Joseph John Viscomi, Lecturer, Birkbeck University of London (United Kingdom)
Project Title: Depopulating Landscapes: Environment and Community Archives in Calabria
Joseph’s research explores how depopulations has shaped historical connections between people and land. Joseph’s research explores this question by examining the emptying of towns and villages in Southern Italy. Stories about houses selling at reduced rates in emptied towns on Europe’s Mediterranean borderlands have become commonplace in popular media. These places are framed as ghost towns, potential tourist havens, or, less often, as locations that expose the dramatic material consequences of environmental change. In academic scholarship, the emptying of these towns is described frequently as an inevitable outcome of trajectories that trace back to early-modern urbanisation. The study of migration, for example, has long opted for an approach that follows migrants and the impacts of migration out of and away from places of departure. Few accounts –public and academic – consider locally grounded perspectives. Even fewer studies have considered the environmental contexts of, and changes stimulated by, protracted processes of departure, abandonment, and ruination. These depopulated towns have their own stories to tell, stories that suggest new perspectives on attachments between people and their material environments.
To explore these histories, this research focuses on relations between people and land in Calabria, one of Europe’s poorest regions. It considers how ‘natural’ events such as earthquakes, fires, floods, and landslides punctuate regimes of migration, land ownership, state bureaucracy, criminality and corruption, and political alliance. This project has several components. While its overarching interest is in the histories and futures of depopulation, it also acknowledges that limited archives (and, in some cases, populations) pose a challenge to research methodologies. It therefore moves in multiple directions at once by developing a strong community foundation upon which to explore and enhance historical knowledge and by contributing to historiographical, sociological, and environmental conversations on contemporary rurality.
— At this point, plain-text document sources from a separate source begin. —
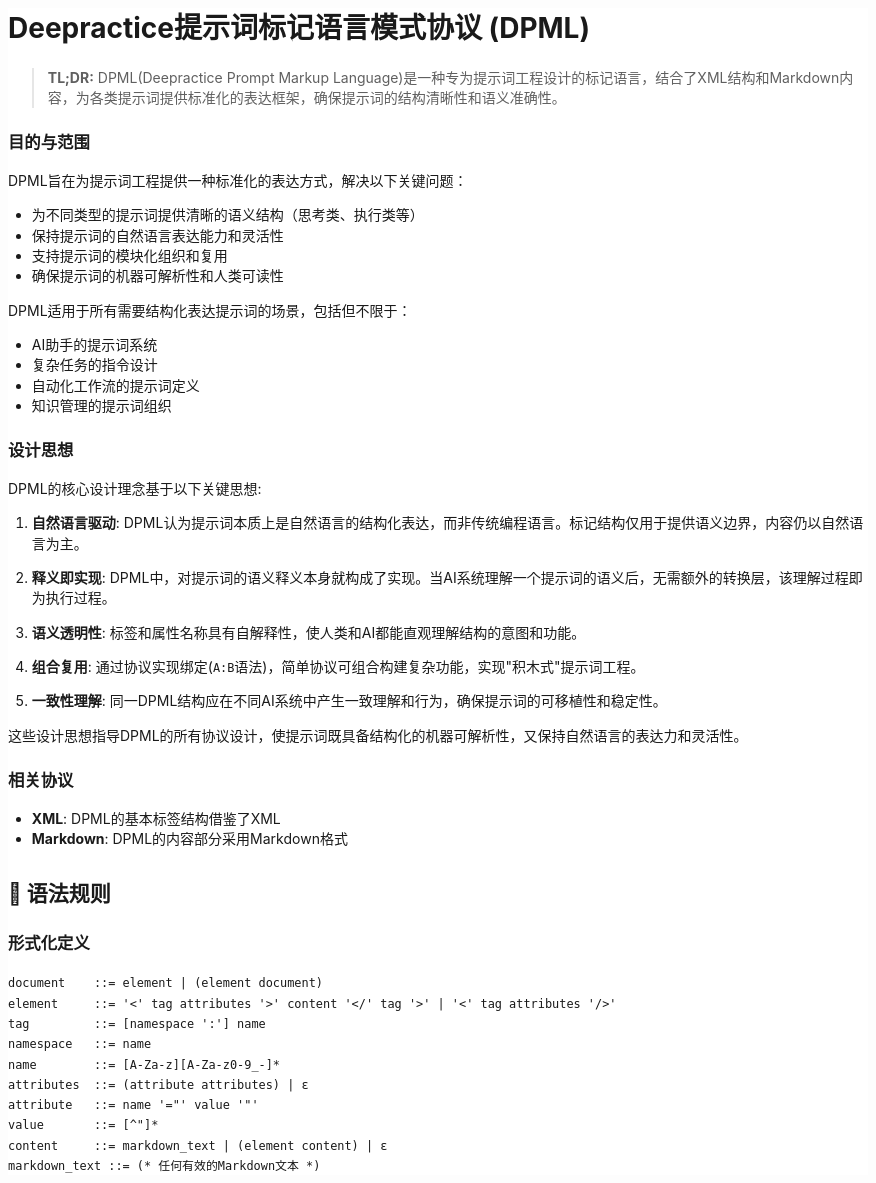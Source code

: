 # Deepractice提示词标记语言模式协议 (DPML)

> **TL;DR:** DPML(Deepractice Prompt Markup Language)是一种专为提示词工程设计的标记语言，结合了XML结构和Markdown内容，为各类提示词提供标准化的表达框架，确保提示词的结构清晰性和语义准确性。

### 目的与范围

DPML旨在为提示词工程提供一种标准化的表达方式，解决以下关键问题：
- 为不同类型的提示词提供清晰的语义结构（思考类、执行类等）
- 保持提示词的自然语言表达能力和灵活性
- 支持提示词的模块化组织和复用
- 确保提示词的机器可解析性和人类可读性

DPML适用于所有需要结构化表达提示词的场景，包括但不限于：
- AI助手的提示词系统
- 复杂任务的指令设计
- 自动化工作流的提示词定义
- 知识管理的提示词组织

### 设计思想

DPML的核心设计理念基于以下关键思想:

1. **自然语言驱动**: DPML认为提示词本质上是自然语言的结构化表达，而非传统编程语言。标记结构仅用于提供语义边界，内容仍以自然语言为主。

2. **释义即实现**: DPML中，对提示词的语义释义本身就构成了实现。当AI系统理解一个提示词的语义后，无需额外的转换层，该理解过程即为执行过程。

3. **语义透明性**: 标签和属性名称具有自解释性，使人类和AI都能直观理解结构的意图和功能。

4. **组合复用**: 通过协议实现绑定(`A:B`语法)，简单协议可组合构建复杂功能，实现"积木式"提示词工程。

5. **一致性理解**: 同一DPML结构应在不同AI系统中产生一致理解和行为，确保提示词的可移植性和稳定性。

这些设计思想指导DPML的所有协议设计，使提示词既具备结构化的机器可解析性，又保持自然语言的表达力和灵活性。

### 相关协议

- **XML**: DPML的基本标签结构借鉴了XML
- **Markdown**: DPML的内容部分采用Markdown格式

## 📝 语法规则

### 形式化定义

```ebnf
document    ::= element | (element document)
element     ::= '<' tag attributes '>' content '</' tag '>' | '<' tag attributes '/>'
tag         ::= [namespace ':'] name
namespace   ::= name
name        ::= [A-Za-z][A-Za-z0-9_-]*
attributes  ::= (attribute attributes) | ε
attribute   ::= name '="' value '"'
value       ::= [^"]*
content     ::= markdown_text | (element content) | ε
markdown_text ::= (* 任何有效的Markdown文本 *)
```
This proposed research involves community partners at multiple levels in order to secure its long-term impacts. The main partner is Luisa Fabrizi of Borgo del Convento, a former Augustinian monastery in Petrizzi that the state expropriated after a devastating earthquake struck Calabria in 1783 and then privatised after the Napoleonic wars. From 1814 until the 1960s, it functioned as an estate-farm, which employed and housed many landless peasants. It was also the site of a small agricultural school. Fabrizi is an architect and artist; in addition to providing the location for the workshops, she and Joseph will collaborate in organising the workshop with primary and secondary school teachers and students, and the exhibition of the results of their research. Together, we will conduct oral-history interviews with former students of the agricultural school and with other agricultural workers who witnessed the period of mass depopulation after the Second World War. These interviews will become the basis for a collaboratively written and artistic output (oral history, photography, and sculpture) that explores the ways by which individual lives are enmeshed in the landscape.
At the base of this research is the belief that valid knowledge comes from a variety of sources. This project therefore aims to produce several diverse outputs, including the exhibition of the students’ work, but also a publicly accessible archive and multiple academic and non-academic publications. This project aims to create the following measurable impacts:
1-Establishment of new centers of knowledge (open libraries, museums, and public spaces for engaging in historical dialogue). CRISSA and the Biblioteca Calabrese provide models and an institutional umbrella in which small organizations can organize and envision similar centers for knowledge production and dissemination.
2- Creation of forums for combatting political corruption by empowering and strengthening civil society organizations. The creation of forums for debate and dialogue in the region outside of those sanctioned by municipal councils are few, a problem exacerbated by the pervasiveness of the ‘ndrangheta. This project will help to generate networks and establish new sites through which these conversations can take place.
3- Development of policies to invest in local communities. Existing academic scholarship on the region’s history has yet to be integrated with more contemporary socio-economic issues (post 1970s). In linking these historical processes, this project will help to articulate new policies and practices from the ground up in collaboration with non-profit organisations.
4-Application for larger-scale cultural and heritage schemes from EU and international organisations. Smaller cooperatives and organisations will be assisted in the preparation of applications for EU and international funding for local projects. ‘A Menzalora, one of the cooperatives with which we will work, for example, has recently acquired small amounts of funding to create workshops on weaving and textile production for their use of locally-grown ginestra (broom) on abandoned agricultural lands. Similar organisations have proven effective in shifting socio-political understandings of responsibility and value in struggles against political corruption and organised crime (Rakopoulos).
5-The project could be mirrored at Joseph’s home institution in several ways. Joseph has been working on establishing partnerships between cooperatives in Calabria, with the coordinators of London’s Spitalfields City Farm, a farm built on urban land occupied in the 1980s, and Birkbeck’s MA programmes in Cities and another in Food, Politics, and Society. Furthermore, in Joseph’s new role as director of the Raphael Samuel History Centre, a public history institution that seeks to connect academic debates to public concerns, he has begun discussions on how to network heritage and migration research in local communities with academic institutions and museums focused on environmental issues. In providing an international forum for these local organizations to share their knowledge, this could help to re-inscribe value in rural spaces.